Concept: Co-Worker System Status

Market : Total global shipments of “wearables” are expected to hit half a billion units annually in the next several years. At the same time, the global corporate wellness market generates $50 billion in revenues. One estimate puts the broader “employee engagement” market at $74 billion. These mega trends, along with the mainstreaming of SaaS software, together unlock the possibility of this mobile sensor-driven “office culture” platform. Count.It aims to own this market by initially targeting the 1.3 million SMBs in the U.S. with 10 to 1000 employees, as well as public sector firms and “rogue” teams within larger enterprises of similar size.

Business Model: Count.It is a SaaS product with a “freemium” sales model. At present, roughly 5% of all new groups upgrade to the paid “PRO” service, paying an average of $2.40 per user per month. The company generates additional revenue from the sale of fitness trackers, and anticipates sponsorship revenue at scale. The company has also sold a limited number of “private label” platform licenses to other U.S. wellness companies.

At the current pricing, a two percent penetration of the target U.S. SMB market generates $50 million in ARR at high (~60%+) EBITDA margins. This doesn’t account for public sector firms, teams from large firms, consumer groups, or anyone outside of the US.
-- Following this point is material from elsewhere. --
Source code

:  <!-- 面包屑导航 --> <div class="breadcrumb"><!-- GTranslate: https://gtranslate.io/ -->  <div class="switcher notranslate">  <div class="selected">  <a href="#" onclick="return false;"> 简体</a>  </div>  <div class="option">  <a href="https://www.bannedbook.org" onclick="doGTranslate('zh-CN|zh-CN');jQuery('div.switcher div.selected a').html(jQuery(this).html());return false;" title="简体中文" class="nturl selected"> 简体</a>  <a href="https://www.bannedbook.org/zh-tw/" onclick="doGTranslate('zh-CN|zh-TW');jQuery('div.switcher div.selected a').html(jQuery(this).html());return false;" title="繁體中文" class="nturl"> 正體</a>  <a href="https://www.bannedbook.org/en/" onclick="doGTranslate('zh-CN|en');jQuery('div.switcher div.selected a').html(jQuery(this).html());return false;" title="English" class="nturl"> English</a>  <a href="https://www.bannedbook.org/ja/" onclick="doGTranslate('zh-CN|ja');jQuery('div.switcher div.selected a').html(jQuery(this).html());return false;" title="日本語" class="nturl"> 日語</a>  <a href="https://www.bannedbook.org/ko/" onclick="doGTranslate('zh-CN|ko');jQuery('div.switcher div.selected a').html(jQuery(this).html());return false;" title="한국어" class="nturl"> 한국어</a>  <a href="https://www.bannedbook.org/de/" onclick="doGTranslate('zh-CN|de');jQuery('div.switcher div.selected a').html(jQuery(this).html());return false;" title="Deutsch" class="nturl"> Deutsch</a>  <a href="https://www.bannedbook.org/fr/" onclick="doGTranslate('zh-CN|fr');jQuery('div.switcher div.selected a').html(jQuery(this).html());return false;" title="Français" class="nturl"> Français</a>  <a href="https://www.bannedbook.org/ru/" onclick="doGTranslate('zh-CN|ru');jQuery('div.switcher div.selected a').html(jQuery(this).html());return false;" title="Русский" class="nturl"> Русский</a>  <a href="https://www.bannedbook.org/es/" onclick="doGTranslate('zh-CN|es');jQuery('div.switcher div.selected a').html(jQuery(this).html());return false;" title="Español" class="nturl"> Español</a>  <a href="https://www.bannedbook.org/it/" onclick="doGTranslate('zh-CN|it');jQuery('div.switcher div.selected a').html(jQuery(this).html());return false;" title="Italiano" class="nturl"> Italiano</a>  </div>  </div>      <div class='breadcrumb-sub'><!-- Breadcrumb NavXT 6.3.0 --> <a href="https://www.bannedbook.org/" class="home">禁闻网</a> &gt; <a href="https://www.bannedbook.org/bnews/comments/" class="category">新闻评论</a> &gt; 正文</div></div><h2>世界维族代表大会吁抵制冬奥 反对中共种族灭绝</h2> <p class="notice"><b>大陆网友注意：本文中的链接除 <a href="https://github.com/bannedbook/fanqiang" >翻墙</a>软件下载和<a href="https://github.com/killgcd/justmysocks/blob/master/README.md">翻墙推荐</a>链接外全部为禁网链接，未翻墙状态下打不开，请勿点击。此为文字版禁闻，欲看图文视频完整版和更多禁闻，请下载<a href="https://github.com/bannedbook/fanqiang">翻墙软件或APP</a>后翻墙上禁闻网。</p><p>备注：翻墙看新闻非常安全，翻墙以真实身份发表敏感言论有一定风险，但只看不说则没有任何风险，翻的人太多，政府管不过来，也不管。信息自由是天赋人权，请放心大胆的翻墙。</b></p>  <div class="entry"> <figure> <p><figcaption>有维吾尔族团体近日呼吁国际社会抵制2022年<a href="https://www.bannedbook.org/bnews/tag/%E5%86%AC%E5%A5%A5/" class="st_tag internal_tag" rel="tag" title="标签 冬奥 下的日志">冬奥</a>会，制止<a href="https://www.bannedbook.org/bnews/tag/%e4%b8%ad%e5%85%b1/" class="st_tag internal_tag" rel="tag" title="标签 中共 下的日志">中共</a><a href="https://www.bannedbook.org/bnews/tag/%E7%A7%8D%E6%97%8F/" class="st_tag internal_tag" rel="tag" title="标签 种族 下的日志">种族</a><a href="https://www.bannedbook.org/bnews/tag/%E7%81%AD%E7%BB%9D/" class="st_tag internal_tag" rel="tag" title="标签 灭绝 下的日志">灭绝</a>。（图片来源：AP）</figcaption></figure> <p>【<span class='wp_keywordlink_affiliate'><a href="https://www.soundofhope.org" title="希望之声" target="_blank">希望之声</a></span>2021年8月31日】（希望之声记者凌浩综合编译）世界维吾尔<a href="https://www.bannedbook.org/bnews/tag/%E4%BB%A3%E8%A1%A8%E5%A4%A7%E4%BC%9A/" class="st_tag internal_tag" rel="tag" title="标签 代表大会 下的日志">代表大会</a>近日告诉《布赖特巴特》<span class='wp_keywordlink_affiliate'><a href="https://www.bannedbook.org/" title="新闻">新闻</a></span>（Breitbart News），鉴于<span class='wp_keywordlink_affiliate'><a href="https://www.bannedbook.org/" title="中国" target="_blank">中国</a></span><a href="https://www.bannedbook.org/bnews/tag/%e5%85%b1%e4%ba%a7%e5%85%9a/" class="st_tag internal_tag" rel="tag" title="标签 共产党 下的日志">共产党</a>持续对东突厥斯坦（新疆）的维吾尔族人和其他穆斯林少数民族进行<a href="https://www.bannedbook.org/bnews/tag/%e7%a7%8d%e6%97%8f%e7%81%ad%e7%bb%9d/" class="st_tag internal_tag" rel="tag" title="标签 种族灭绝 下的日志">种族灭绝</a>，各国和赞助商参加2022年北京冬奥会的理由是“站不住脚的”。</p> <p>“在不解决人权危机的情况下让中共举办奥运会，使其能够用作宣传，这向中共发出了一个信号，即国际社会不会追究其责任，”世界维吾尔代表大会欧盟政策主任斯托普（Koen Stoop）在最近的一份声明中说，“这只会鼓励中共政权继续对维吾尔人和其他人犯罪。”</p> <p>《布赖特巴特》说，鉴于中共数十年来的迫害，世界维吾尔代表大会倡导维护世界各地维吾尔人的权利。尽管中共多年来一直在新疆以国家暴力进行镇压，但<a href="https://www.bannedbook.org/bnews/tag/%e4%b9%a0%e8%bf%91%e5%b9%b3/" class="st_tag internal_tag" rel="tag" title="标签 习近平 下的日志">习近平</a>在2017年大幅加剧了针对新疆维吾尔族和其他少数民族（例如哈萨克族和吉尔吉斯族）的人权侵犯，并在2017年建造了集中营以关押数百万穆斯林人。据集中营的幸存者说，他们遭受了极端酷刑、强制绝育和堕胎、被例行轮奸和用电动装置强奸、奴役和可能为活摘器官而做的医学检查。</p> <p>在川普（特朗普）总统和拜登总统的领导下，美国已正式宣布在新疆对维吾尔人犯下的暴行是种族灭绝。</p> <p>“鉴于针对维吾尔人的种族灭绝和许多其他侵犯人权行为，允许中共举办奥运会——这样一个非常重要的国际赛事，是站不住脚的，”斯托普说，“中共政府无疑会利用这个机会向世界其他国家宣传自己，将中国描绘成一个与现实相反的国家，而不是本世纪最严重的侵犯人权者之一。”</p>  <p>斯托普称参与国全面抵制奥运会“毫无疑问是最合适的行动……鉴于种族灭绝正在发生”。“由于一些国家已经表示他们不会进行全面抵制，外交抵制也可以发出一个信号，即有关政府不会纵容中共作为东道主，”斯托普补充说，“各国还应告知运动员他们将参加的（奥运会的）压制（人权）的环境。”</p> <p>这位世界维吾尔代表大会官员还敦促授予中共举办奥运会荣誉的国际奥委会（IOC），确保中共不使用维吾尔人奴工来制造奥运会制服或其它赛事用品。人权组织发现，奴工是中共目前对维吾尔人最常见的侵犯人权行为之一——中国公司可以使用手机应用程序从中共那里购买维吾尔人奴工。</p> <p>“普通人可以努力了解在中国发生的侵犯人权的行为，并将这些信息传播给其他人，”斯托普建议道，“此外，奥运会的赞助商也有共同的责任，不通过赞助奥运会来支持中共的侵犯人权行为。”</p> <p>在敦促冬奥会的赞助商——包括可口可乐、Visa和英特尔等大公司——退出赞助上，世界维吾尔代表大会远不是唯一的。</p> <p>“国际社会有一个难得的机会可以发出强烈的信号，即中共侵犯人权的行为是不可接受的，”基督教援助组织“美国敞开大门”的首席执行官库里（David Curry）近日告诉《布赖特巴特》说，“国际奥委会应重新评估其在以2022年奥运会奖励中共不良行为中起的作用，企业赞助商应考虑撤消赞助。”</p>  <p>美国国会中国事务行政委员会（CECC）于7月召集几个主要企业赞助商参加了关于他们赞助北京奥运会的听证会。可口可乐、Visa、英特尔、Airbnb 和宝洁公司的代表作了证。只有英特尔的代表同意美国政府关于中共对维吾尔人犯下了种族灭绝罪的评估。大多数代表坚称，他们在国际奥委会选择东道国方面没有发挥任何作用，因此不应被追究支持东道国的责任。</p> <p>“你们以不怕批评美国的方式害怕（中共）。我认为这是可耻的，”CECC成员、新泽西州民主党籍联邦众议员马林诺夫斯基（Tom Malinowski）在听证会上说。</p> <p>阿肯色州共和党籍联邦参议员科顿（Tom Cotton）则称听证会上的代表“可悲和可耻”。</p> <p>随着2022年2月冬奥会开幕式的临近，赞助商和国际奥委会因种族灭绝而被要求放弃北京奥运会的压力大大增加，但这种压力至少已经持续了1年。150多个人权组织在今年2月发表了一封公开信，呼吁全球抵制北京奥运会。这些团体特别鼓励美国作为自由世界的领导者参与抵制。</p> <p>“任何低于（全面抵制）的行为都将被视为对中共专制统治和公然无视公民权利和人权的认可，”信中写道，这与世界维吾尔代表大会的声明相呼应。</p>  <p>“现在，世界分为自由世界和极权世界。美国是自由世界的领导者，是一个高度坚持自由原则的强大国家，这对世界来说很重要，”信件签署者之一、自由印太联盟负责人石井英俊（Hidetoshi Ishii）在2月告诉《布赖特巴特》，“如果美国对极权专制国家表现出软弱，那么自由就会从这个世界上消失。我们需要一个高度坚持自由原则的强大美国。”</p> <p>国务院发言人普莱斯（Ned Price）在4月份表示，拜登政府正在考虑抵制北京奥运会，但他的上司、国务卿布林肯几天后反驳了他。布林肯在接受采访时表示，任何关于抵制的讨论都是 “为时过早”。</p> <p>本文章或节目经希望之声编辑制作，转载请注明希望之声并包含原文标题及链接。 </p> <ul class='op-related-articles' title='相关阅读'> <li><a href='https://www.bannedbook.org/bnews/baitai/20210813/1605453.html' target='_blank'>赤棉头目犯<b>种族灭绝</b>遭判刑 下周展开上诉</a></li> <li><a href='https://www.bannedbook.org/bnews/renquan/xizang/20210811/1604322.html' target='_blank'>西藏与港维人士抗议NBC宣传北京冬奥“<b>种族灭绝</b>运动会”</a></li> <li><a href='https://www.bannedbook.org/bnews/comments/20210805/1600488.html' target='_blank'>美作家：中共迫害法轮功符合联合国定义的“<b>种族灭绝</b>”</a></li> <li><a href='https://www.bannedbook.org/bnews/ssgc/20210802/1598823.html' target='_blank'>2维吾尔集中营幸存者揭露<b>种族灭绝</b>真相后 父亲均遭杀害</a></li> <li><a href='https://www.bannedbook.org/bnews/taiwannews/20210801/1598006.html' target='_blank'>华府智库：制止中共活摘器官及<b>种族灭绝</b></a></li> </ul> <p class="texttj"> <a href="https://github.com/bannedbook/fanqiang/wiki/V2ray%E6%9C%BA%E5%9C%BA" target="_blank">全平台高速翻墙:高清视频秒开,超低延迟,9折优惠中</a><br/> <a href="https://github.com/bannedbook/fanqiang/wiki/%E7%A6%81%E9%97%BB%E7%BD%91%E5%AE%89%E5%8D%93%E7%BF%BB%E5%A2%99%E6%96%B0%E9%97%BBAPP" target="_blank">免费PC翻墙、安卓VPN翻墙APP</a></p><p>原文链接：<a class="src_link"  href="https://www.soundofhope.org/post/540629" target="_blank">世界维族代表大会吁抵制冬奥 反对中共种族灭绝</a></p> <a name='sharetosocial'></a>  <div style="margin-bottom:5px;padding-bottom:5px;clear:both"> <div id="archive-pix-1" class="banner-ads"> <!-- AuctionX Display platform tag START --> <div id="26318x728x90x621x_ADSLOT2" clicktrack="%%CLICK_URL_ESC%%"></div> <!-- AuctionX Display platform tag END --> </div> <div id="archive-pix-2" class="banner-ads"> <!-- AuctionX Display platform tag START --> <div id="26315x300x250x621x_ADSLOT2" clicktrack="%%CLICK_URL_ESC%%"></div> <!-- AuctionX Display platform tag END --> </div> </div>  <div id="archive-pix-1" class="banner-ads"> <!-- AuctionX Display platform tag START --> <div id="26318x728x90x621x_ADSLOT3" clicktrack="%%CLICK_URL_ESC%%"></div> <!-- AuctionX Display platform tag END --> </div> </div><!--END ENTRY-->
Distribution: Driving widespread adoption of a discretionary employee benefit requires a compelling product offered at an aggressive price point. This means keeping the cost of both customer acquisition and customer support low. The Count.It approach is to focus strongly on product UX, and to build a marketing strategy around content marketing, organic SEO, and partner referrals. All of these approaches have been successfully tested, albeit with minimalist budgets. Marketing spend over the last 18 months is close to zero, but the brand is already on the top Google results page for several key searches, and the company has been chosen as a preferred B2B vendor by both Garmin and Fossil, the top watchmaker in North America. Sales are currently run by the CEO and a sales manager, and there is currently no full time marketing function.
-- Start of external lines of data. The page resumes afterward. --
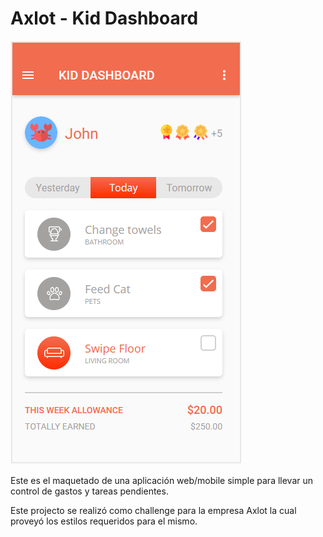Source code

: # Axlot - Kid Dashboard

![Kid Dashboard capture](./assets/readme/axlot.png)

Este es el maquetado de una aplicación web/mobile simple para llevar un control de gastos y tareas pendientes.

Este projecto se realizó como challenge para la empresa Axlot la cual proveyó los estilos requeridos para el mismo.
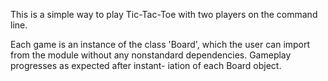 This is a simple way to play Tic-Tac-Toe
with two players on the command line. 

Each game is an instance of the class
'Board', which the user can import from the 
module without any nonstandard dependencies. 
Gameplay progresses as expected after instant-
iation of each Board object.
Competitive Landscape. There is no clear leader for group challenges in the consumer or SMB market. Count.It competes with companies like Stridekick, DietBet, IncentFit, and Walker Tracker, none of which have “broken out” to achieve national or international brand recognition.
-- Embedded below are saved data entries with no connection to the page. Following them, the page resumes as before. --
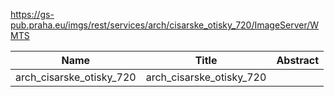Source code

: https://gs-pub.praha.eu/imgs/rest/services/arch/cisarske_otisky_720/ImageServer/WMTS

|Name|Title|Abstract|
|--|--|--|
|arch_cisarske_otisky_720|arch_cisarske_otisky_720||
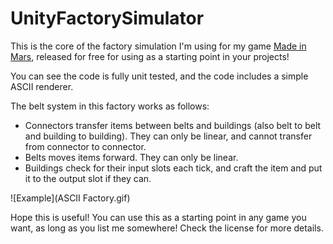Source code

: # UnityFactorySimulator

This is the core of the factory simulation I'm using for my game [Made in Mars](http://madeinmarsgame.com/), released for free for using as a starting point in your projects!

You can see the code is fully unit tested, and the code includes a simple ASCII renderer.

The belt system in this factory works as follows:
* Connectors transfer items between belts and buildings (also belt to belt and building to building). They can only be linear, and cannot transfer from connector to connector.
* Belts moves items forward. They can only be linear.
* Buildings check for their input slots each tick, and craft the item and put it to the output slot if they can.

![Example](ASCII Factory.gif)

Hope this is useful! You can use this as a starting point in any game you want, as long as you list me somewhere! Check the license for more details.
Among the top fitness tracker brands, Fitbit has a significant B2B wellness business, but the platform is “closed,” requiring all participants to use Fitbits. With losses accumulating, Fitbit is focused on selling smartwatches, and the company has recently dropped support for its web-based “activity groups” entirely.

The other top B2C wearables/app brands, (Garmin, Misfit, Strava, RunKeeper, etc.), provide social features and challenges, but they are designed primarily for personal use, and do not map well to B2B applications. Again, both Garmin and Fossil/Misfit have chosen Count.It as their preferred partner in the SMB market.

The enterprise wellness market has significant players such as Red Brick, Virgin Pulse, and Vitality, but tracker-driven challenges are just one part of complex, expensive programs that must meet a laundry list of enterprise requirements, and live within equally complex regulatory constraints. These companies struggle to sell to groups with fewer than 1,000 members, and they focus primarily on lowering health insurance costs, not improving corporate culture.

Last, most health insurance companies now integrate fitness tracker goals and rewards into their offerings, but these are designed for individuals, not groups, and remain a small piece of a larger product offering. Count.It regularly gets called from account reps at CIGNA, for example, seeking a more flexible challenge solution for their mid market clients.

Team: Count It is based in NYC. The company was founded and is led by Oliver Ryan. Ryan is co-founder of Apartment Therapy Media, onetime General Manager of SiliconValley.com, and a former staff writer for Fortune. Ryan has cultivated a team of remote contractors to handle engineering, sales, support, and G&A.